By Annie Zak, Alaska Dispatch News
ANCHORAGE, Alaska — Alaska’s largest newspaper filed for Chapter 11 bankruptcy protection Saturday evening and new owners — an Alaska family that made its fortune hauling freight and tourists on the Yukon River and its tributaries, and a company that owns rural newspapers in the state — have been lined up.
Alaska Dispatch News owner Alice Rogoff, who also has served as publisher, said in a prepared statement that it was a “truly bittersweet” moment for her, though she is relieved the newspaper will live on under new ownership. She didn’t name the new owners, though the group interested in buying the paper issued a statement Saturday.
“We’ve worked hard to help illuminate the issues of our day and provide a platform for points of view from across Alaska,” Rogoff said. “Yet like newspapers everywhere, the struggle to make ends meet financially eventually caught up with us. I simply ran out of my ability to subsidize this great news product. Financial realities can’t be wished away.”

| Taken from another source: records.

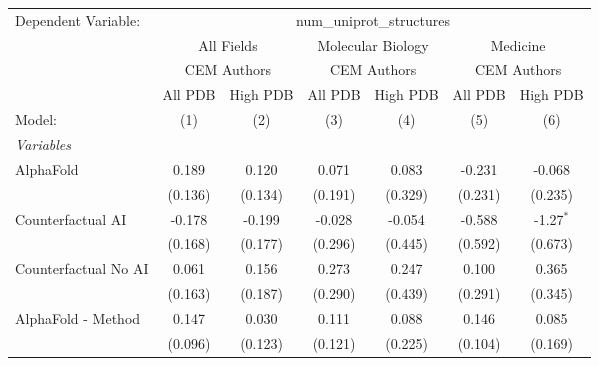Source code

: \begingroup
\centering
\begin{tabular}{lcccccc}
   \tabularnewline \midrule \midrule
   Dependent Variable: & \multicolumn{6}{c}{num\_uniprot\_structures}\\
 & \multicolumn{2}{c}{All Fields} & \multicolumn{2}{c}{Molecular Biology} & \multicolumn{2}{c}{Medicine} \\
\cmidrule(lr){2-3} \cmidrule(lr){4-5} \cmidrule(lr){6-7}
 & \multicolumn{2}{c}{CEM Authors} & \multicolumn{2}{c}{CEM Authors} & \multicolumn{2}{c}{CEM Authors} \\
\cmidrule(lr){2-3} \cmidrule(lr){4-5} \cmidrule(lr){6-7}
 & \multicolumn{1}{c}{All PDB} & \multicolumn{1}{c}{High PDB} & \multicolumn{1}{c}{All PDB} & \multicolumn{1}{c}{High PDB} & \multicolumn{1}{c}{All PDB} & \multicolumn{1}{c}{High PDB} \\
\cmidrule(lr){2-2} \cmidrule(lr){3-3} \cmidrule(lr){4-4} \cmidrule(lr){5-5} \cmidrule(lr){6-6} \cmidrule(lr){7-7}
   Model:                                                     & (1)     & (2)     & (3)     & (4)     & (5)          & (6)\\  
   \midrule
   \emph{Variables}\\
   AlphaFold                                                  & 0.189   & 0.120   & 0.071   & 0.083   & -0.231       & -0.068\\   
                                                              & (0.136) & (0.134) & (0.191) & (0.329) & (0.231)      & (0.235)\\   
   Counterfactual AI                                          & -0.178  & -0.199  & -0.028  & -0.054  & -0.588       & -1.27$^{*}$\\   
                                                              & (0.168) & (0.177) & (0.296) & (0.445) & (0.592)      & (0.673)\\   
   Counterfactual No AI                                       & 0.061   & 0.156   & 0.273   & 0.247   & 0.100        & 0.365\\   
                                                              & (0.163) & (0.187) & (0.290) & (0.439) & (0.291)      & (0.345)\\   
   AlphaFold - Method                                         & 0.147   & 0.030   & 0.111   & 0.088   & 0.146        & 0.085\\   
                                                              & (0.096) & (0.123) & (0.121) & (0.225) & (0.104)      & (0.169)\\   

\end{tabular}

Cabot Christianson, a bankruptcy attorney representing the newspaper in the Chapter 11 proceeding, said that along with filing for bankruptcy protection, the company is also planning to ask the bankruptcy court to allow it to borrow up to $1 million in working capital from the potential buyers, and to seek court approval to sell the newspaper as a whole to that buyer.

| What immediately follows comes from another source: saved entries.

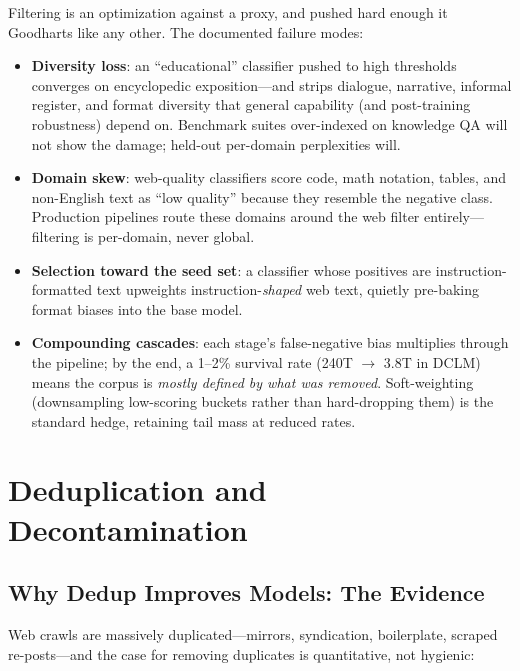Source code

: \begin{warningbox}
Filtering is an optimization against a proxy, and pushed hard enough it Goodharts like any other. The documented failure modes:
\begin{itemize}
    \item \textbf{Diversity loss}: an ``educational'' classifier pushed to high thresholds converges on encyclopedic exposition---and strips dialogue, narrative, informal register, and format diversity that general capability (and post-training robustness) depend on. Benchmark suites over-indexed on knowledge QA will not show the damage; held-out per-domain perplexities will.
    \item \textbf{Domain skew}: web-quality classifiers score code, math notation, tables, and non-English text as ``low quality'' because they resemble the negative class. Production pipelines route these domains around the web filter entirely---filtering is per-domain, never global.
    \item \textbf{Selection toward the seed set}: a classifier whose positives are instruction-formatted text upweights instruction-\textit{shaped} web text, quietly pre-baking format biases into the base model.
    \item \textbf{Compounding cascades}: each stage's false-negative bias multiplies through the pipeline; by the end, a 1--2\% survival rate (240T $\rightarrow$ 3.8T in DCLM) means the corpus is \textit{mostly defined by what was removed}. Soft-weighting (downsampling low-scoring buckets rather than hard-dropping them) is the standard hedge, retaining tail mass at reduced rates.
\end{itemize}
\end{warningbox}

\section{Deduplication and Decontamination}
\label{sec:pretrain_dedup}

\subsection{Why Dedup Improves Models: The Evidence}

Web crawls are massively duplicated---mirrors, syndication, boilerplate, scraped re-posts---and the case for removing duplicates is quantitative, not hygienic:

The potential buyers, working together, are a company composed of siblings Ryan Binkley, Wade Binkley, James Binkley and Kai Binkley Sims, and Alaska Media, which owns three rural Alaska newspapers. The group is led by Ryan Binkley and Alaska Media owner Jason Evans, according to a statement from the group. Saturday. Former Anchorage Daily News publisher Jerry Grilly, who retired as president and CEO of the Denver Post in 2012, is a consultant to the group, Ryan Binkley said.

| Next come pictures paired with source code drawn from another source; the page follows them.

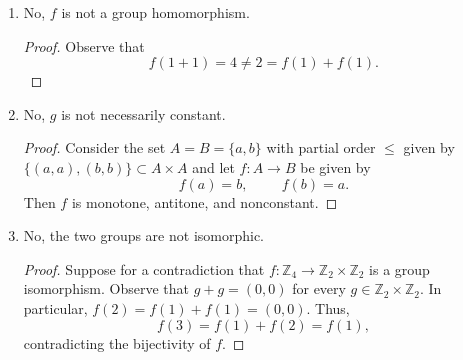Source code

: \documentclass{article}
\newcommand{\Z}{\mathbb{Z}}
\begin{document}
\begin{enumerate}
\begin{proof}
			It remains to show that $\phi$ is surjective. Let $f:\Z\to\Z$ be an order isomorphism and put $n=f(0)$. Since $f$ establishes a bijection between $\{0<\cdots<k\}$ and $\{f(0)<\cdots<f(k)\}$, it follows that $k\leq f(k)-f(0)$. Similarly, as $f^{-1}$ maps $\{f(0)<\cdots<f(k)\}$ bijectively onto $\{0<\cdots<k\}$, we infer that $f(k)-f(0)\leq k$. Thus,
			\[
				f(k)=f(0)+k = n+k
			\]
			and we conclude that $f=f_n=\phi(n)$.
		\end{proof}
	\item No, $f$ is not a group homomorphism.
		\begin{proof}
			Observe that
			\[
				f(1+1) = 4 \neq 2 = f(1) + f(1).
			\]
		\end{proof}
	\item No, $g$ is not necessarily constant.
		\begin{proof}
			Consider the set $A=B=\{a,b\}$ with partial order $\leq$ given by $\{(a,a),(b,b)\}\subset A\times A$ and let $f:A\to B$ be given by
			\[
				f(a) = b,\hspace{1cm}f(b)=a.
			\]
			Then $f$ is monotone, antitone, and nonconstant.
		\end{proof}
	\item No, the two groups are not isomorphic.
		\begin{proof}
			Suppose for a contradiction that $f:\Z_4\to\Z_2\times\Z_2$ is a group isomorphism. Observe that $g+g=(0,0)$ for every $g\in \Z_2\times\Z_2$. In particular, $f(2)=f(1)+f(1)=(0,0)$. Thus,
			\[
				f(3) = f(1) + f(2) = f(1),
			\]
			contradicting the bijectivity of $f$.
		\end{proof}
\end{enumerate}
\end{document}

The Binkley group, Ryan Binkley said, was formed specifically for the purpose of buying the newspaper. His company and Alaska Media will pool resources, but he declined to provide specific details about funding.
The final decision on the ownership of the newspaper will be made in about a month, Christianson said. Other parties that might be interested in buying the newspaper will also be able to bid, “and we could end up in an auction situation,” he said. Binkley said the sale doesn’t become final until the bankruptcy ends, and while Rogoff continues to own the company for now, the new group will operate it.
The $1 million in working capital can be used for payroll, taxes, “and whatever else is needed to keep a paper running,” Christianson said.
“To the extent they want to see cash used for a particular purpose or they want to have some new person come in and run the company on an interim basis, they have that right,” he said.
Binkley said the “final purchase price” of the paper “could be up to $1 million.”
“Who knows what they’re going to do in terms of employees, but there will still be a newspaper and there will still be jobs,” Christianson said. “The goal is to keep the paper going and maintain the presence of the paper in the community.”
Ryan Binkley said in an interview there are no immediate plans for layoffs.
“We need to get in there, get to know everybody, understand how the organization is put together,” he said. “We’ve got to find efficiencies, but no, we don’t have any specific plans yet.”